►

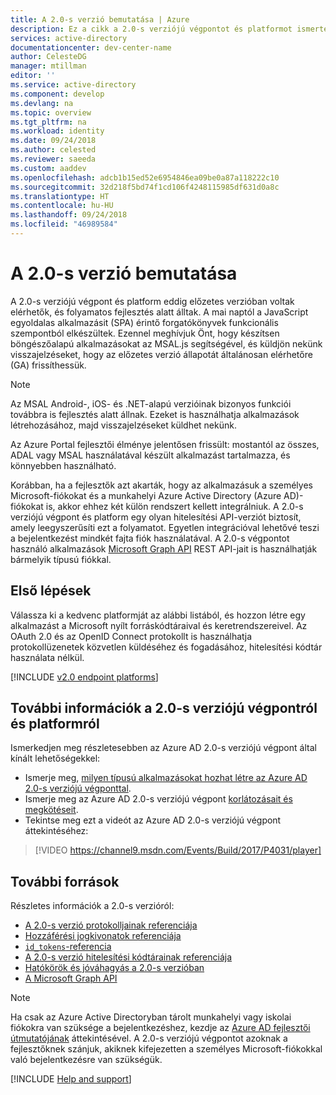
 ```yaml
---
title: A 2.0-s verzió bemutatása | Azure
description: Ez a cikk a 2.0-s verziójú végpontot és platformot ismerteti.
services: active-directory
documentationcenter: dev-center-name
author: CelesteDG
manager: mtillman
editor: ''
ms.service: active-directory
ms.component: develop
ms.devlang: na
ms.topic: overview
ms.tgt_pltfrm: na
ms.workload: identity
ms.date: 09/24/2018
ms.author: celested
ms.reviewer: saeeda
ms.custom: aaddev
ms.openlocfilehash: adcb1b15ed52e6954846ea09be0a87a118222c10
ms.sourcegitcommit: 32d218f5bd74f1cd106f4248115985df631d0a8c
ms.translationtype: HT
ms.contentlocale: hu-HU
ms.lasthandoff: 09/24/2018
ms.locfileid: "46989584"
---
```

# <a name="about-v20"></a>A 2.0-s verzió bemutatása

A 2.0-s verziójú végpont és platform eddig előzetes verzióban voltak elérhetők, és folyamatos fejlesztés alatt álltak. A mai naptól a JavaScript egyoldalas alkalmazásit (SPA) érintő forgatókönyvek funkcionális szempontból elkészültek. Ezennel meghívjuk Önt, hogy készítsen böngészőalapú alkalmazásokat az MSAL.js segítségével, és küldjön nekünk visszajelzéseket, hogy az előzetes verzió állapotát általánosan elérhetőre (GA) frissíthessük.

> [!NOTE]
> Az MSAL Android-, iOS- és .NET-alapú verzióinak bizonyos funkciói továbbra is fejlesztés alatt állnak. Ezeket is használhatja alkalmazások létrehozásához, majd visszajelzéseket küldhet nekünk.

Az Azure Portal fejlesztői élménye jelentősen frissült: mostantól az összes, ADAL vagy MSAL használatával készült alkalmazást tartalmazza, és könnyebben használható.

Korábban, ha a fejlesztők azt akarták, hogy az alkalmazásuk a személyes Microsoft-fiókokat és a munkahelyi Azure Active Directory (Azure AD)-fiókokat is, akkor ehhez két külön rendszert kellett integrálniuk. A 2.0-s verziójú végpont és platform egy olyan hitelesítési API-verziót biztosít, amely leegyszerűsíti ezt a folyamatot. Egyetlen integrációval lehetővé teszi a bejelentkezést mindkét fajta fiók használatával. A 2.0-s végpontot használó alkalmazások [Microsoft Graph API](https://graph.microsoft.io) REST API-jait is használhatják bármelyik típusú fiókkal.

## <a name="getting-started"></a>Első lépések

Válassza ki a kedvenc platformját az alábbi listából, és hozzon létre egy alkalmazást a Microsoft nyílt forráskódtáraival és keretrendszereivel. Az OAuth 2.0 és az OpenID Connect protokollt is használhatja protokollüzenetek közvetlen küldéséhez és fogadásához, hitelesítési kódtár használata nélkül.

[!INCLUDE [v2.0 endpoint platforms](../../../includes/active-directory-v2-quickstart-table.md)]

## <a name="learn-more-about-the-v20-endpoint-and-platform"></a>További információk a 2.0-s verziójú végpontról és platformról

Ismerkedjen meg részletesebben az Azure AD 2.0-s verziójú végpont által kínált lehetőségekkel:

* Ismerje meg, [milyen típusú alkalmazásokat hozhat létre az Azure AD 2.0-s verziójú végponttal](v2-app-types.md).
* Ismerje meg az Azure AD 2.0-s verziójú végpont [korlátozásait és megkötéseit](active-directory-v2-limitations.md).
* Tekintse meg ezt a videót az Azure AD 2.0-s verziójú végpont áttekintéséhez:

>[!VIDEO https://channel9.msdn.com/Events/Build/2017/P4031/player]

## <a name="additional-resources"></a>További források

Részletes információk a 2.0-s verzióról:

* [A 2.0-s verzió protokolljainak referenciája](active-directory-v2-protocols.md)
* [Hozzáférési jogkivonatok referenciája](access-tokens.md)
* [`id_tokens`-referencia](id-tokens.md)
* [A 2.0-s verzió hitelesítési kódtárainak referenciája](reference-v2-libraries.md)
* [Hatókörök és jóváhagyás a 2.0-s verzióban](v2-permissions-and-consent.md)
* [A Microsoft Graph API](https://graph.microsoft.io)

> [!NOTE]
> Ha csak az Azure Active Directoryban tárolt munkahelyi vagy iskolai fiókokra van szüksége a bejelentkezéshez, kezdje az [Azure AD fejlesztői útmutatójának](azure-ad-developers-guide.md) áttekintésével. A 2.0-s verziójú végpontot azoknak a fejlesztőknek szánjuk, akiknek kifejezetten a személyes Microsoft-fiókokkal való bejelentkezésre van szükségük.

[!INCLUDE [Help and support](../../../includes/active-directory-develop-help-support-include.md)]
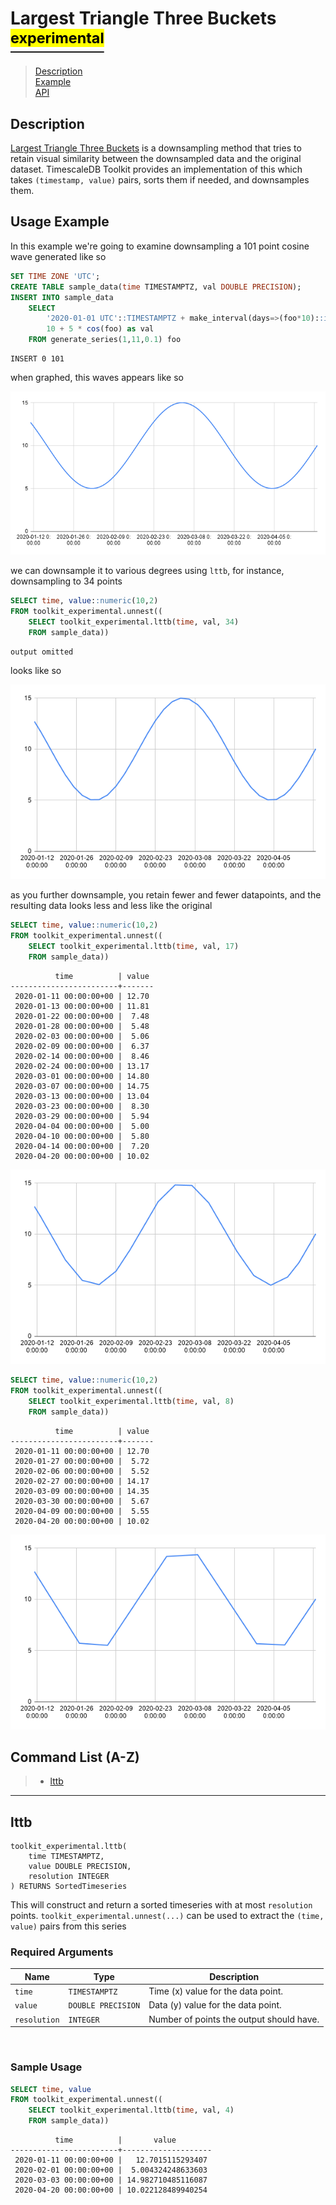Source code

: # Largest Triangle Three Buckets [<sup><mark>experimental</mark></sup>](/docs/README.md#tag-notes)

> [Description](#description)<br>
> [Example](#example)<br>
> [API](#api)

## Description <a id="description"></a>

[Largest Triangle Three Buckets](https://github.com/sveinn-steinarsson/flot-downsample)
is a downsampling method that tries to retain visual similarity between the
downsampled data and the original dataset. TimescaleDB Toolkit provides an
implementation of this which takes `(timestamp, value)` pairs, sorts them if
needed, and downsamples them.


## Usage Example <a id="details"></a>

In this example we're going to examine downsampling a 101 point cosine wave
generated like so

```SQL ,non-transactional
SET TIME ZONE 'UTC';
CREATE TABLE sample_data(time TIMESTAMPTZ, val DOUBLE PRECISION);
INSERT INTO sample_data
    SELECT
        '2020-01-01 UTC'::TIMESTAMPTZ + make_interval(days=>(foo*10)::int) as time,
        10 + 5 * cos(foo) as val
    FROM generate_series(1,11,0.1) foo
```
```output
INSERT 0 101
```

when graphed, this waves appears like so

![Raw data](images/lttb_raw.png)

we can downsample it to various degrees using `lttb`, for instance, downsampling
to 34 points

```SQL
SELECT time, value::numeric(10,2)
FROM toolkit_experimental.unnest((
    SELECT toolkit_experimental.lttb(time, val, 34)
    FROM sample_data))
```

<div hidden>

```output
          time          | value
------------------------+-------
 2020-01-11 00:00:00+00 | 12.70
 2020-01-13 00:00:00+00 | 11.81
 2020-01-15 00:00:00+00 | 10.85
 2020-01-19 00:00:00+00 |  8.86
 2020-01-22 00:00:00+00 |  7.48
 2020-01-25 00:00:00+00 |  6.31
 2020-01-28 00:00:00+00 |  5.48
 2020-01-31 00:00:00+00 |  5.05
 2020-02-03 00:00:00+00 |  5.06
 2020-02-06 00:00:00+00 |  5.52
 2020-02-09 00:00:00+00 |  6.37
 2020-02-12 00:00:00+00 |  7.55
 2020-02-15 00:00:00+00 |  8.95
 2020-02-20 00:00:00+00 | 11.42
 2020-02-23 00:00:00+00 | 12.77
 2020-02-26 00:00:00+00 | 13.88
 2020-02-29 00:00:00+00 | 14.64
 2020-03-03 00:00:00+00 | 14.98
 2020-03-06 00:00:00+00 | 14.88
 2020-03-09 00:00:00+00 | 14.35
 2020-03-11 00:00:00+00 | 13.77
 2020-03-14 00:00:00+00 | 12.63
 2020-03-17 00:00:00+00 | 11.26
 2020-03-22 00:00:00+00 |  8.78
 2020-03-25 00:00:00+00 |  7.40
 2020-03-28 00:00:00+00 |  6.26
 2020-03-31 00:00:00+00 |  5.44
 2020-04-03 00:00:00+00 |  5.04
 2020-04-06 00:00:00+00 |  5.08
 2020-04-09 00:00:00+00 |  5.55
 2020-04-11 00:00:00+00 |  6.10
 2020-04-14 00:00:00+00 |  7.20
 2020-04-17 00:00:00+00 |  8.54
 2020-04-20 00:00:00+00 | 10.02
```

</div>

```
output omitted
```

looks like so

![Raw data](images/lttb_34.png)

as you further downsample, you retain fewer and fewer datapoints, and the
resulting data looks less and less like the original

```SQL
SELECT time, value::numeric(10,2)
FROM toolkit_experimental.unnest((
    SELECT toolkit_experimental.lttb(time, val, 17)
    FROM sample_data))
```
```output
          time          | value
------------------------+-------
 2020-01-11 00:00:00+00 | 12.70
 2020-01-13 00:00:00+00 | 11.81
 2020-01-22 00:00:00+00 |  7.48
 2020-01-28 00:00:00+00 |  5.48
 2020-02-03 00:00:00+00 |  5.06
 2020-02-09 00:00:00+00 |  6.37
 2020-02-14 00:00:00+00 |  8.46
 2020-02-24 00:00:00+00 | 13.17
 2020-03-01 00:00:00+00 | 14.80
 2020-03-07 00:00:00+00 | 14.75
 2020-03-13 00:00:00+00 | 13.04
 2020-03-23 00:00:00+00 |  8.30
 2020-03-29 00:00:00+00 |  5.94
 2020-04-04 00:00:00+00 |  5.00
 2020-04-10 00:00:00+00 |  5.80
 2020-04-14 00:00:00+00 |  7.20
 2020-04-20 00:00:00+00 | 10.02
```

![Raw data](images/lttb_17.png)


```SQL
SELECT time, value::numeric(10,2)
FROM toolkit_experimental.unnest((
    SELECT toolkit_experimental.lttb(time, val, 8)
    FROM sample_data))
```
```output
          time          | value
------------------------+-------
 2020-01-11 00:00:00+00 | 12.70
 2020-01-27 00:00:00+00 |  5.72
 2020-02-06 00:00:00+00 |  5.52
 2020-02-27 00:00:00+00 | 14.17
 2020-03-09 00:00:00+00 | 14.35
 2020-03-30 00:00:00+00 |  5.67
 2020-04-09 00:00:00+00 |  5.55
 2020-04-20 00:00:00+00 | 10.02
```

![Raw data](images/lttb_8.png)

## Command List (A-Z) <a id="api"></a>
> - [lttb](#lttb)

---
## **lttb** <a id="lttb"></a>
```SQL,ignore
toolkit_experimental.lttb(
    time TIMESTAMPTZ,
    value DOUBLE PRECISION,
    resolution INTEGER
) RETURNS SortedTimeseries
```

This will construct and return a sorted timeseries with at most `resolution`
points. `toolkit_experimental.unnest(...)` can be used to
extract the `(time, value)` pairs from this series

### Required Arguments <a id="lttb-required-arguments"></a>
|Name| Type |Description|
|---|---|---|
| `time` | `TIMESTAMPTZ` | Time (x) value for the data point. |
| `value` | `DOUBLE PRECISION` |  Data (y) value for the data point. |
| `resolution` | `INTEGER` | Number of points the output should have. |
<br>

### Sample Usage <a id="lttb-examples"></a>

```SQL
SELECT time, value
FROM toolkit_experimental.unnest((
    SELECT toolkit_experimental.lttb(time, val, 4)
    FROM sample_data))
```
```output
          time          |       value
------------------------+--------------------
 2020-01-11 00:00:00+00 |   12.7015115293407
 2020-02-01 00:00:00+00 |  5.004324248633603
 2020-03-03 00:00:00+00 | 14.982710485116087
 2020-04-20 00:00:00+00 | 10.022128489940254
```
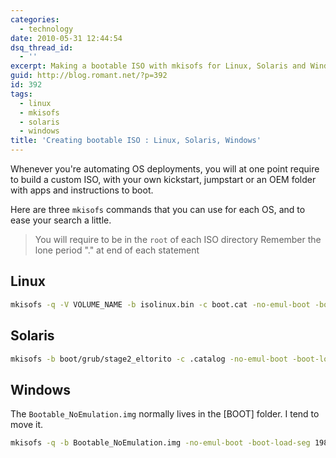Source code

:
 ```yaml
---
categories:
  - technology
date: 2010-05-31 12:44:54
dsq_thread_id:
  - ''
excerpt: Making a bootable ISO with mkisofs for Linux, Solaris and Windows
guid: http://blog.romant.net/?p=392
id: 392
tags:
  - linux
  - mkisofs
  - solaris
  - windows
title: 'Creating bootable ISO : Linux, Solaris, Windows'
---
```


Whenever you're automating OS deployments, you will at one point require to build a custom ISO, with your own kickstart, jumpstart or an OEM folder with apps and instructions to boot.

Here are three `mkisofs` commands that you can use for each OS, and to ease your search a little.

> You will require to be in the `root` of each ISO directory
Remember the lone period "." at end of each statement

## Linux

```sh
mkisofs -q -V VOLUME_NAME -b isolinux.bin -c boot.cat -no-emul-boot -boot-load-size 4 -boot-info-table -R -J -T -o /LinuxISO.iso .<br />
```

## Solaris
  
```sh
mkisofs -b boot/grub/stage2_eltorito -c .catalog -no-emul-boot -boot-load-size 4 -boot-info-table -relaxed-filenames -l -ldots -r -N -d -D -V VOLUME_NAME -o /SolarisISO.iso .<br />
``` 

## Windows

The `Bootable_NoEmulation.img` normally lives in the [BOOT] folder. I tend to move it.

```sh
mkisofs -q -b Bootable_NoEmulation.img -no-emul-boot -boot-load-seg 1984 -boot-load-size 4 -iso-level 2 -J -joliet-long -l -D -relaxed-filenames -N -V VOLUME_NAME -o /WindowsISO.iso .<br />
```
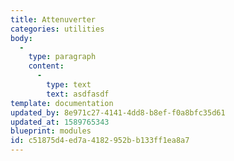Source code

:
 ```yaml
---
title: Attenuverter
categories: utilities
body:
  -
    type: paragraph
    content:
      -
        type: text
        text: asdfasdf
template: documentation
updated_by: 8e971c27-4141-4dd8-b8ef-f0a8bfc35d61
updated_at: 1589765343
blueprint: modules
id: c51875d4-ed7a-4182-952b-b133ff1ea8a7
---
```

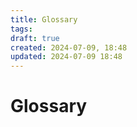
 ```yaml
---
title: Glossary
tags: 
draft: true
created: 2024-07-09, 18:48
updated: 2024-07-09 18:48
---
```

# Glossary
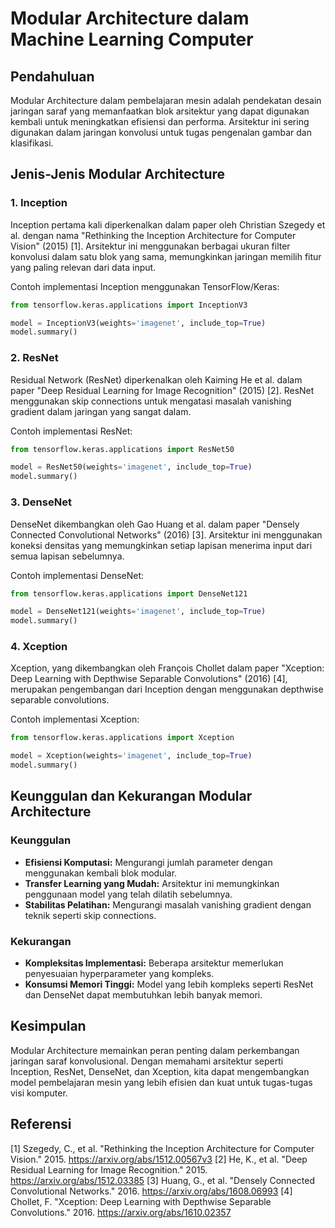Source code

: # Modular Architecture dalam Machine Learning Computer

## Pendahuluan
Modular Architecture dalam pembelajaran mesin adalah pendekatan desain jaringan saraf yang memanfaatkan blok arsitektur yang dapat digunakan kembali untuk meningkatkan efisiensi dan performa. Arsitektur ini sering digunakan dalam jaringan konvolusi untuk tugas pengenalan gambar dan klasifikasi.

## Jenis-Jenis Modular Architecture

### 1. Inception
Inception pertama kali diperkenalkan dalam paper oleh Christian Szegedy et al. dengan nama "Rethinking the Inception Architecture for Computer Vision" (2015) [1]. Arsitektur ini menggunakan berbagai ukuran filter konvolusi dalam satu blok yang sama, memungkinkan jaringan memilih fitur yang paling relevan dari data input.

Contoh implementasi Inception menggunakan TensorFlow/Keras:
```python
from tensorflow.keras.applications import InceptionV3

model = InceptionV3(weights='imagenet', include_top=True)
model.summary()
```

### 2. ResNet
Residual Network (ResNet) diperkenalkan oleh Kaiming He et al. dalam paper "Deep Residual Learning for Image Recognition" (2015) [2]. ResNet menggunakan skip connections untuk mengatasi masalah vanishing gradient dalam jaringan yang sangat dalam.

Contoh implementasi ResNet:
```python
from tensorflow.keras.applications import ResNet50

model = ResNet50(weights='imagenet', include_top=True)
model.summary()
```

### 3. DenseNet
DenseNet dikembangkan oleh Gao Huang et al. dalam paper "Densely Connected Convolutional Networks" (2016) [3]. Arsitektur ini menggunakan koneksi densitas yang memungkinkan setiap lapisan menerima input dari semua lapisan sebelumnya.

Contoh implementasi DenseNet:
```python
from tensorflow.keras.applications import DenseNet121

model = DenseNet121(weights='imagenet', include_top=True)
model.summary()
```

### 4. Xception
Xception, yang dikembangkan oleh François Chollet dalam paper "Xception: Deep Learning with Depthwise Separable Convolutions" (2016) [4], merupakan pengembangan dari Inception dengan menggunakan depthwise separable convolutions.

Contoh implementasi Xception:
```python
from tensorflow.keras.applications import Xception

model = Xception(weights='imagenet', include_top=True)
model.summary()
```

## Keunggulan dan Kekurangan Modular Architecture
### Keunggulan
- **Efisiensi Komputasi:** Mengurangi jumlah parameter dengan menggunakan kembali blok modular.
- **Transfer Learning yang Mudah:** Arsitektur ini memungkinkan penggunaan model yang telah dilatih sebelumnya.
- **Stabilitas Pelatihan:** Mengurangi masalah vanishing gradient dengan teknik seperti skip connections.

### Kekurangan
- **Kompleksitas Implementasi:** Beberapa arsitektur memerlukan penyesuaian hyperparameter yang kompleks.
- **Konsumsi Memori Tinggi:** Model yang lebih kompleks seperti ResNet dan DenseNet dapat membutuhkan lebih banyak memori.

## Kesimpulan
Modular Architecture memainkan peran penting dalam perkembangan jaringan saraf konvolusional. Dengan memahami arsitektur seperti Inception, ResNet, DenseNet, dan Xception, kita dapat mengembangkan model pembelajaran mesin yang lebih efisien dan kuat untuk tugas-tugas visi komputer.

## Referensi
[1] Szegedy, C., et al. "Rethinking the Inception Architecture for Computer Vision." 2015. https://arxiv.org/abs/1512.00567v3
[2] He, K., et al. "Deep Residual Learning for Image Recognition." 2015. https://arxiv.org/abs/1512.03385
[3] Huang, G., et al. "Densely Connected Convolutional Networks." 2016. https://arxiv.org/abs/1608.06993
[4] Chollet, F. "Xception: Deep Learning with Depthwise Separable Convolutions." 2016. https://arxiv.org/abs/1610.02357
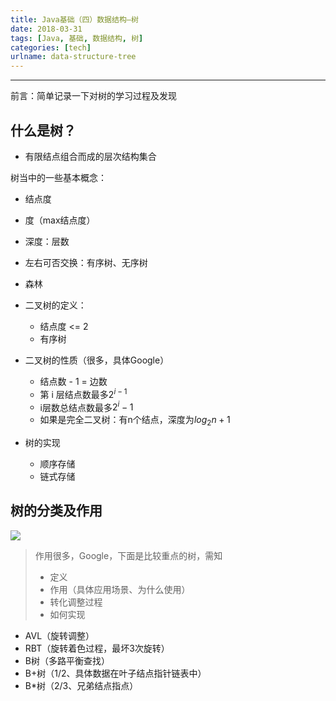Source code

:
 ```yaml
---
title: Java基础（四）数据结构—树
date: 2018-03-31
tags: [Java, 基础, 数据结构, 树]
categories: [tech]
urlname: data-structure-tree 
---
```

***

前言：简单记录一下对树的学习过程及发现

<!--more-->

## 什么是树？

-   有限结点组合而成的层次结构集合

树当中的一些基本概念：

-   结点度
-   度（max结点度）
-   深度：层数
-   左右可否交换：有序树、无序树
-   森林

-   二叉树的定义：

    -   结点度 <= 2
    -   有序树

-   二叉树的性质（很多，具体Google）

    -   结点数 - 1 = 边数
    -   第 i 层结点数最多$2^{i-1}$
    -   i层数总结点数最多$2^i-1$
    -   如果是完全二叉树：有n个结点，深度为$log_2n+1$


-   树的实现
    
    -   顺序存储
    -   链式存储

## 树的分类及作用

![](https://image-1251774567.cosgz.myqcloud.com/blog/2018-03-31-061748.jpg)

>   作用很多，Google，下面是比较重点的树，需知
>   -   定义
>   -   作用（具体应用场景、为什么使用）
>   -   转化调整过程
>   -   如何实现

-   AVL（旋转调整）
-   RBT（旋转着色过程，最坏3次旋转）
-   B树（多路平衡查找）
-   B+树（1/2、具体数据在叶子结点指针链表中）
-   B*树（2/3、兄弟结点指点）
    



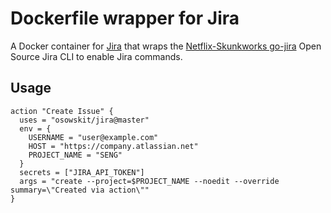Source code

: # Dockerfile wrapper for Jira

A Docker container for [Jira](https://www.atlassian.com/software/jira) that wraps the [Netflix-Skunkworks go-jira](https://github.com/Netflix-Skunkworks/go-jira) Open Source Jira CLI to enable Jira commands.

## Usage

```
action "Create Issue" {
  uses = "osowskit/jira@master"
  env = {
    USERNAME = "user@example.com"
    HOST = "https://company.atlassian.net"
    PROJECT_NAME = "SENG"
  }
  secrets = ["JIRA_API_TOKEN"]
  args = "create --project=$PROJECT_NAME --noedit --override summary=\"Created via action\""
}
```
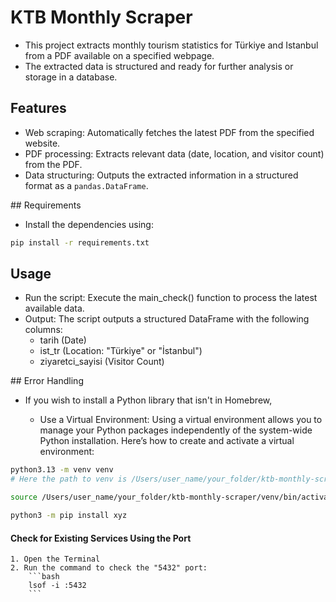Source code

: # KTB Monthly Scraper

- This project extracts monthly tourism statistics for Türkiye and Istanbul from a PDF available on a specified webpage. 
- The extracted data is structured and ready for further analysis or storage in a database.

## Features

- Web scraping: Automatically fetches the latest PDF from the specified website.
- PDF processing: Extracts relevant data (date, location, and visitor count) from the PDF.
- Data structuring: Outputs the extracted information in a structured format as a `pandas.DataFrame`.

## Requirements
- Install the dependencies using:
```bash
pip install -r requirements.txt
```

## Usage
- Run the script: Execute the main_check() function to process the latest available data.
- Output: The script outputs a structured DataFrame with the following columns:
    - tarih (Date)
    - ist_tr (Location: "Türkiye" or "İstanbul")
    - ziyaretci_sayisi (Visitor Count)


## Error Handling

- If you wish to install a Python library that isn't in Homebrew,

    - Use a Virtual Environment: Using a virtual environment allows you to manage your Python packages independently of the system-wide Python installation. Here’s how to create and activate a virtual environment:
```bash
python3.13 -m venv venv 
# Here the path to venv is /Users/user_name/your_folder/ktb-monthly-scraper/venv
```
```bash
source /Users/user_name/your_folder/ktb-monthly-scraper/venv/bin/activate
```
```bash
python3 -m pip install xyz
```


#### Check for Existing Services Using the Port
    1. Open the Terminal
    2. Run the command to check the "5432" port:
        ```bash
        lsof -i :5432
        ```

◄

_Task description_.
Read the listing. Report every line that includes the word "kompleks".

_Result for this task_.
- **Kompleksitas Implementasi:** Beberapa arsitektur memerlukan penyesuaian hyperparameter yang kompleks.
- **Konsumsi Memori Tinggi:** Model yang lebih kompleks seperti ResNet dan DenseNet dapat membutuhkan lebih banyak memori.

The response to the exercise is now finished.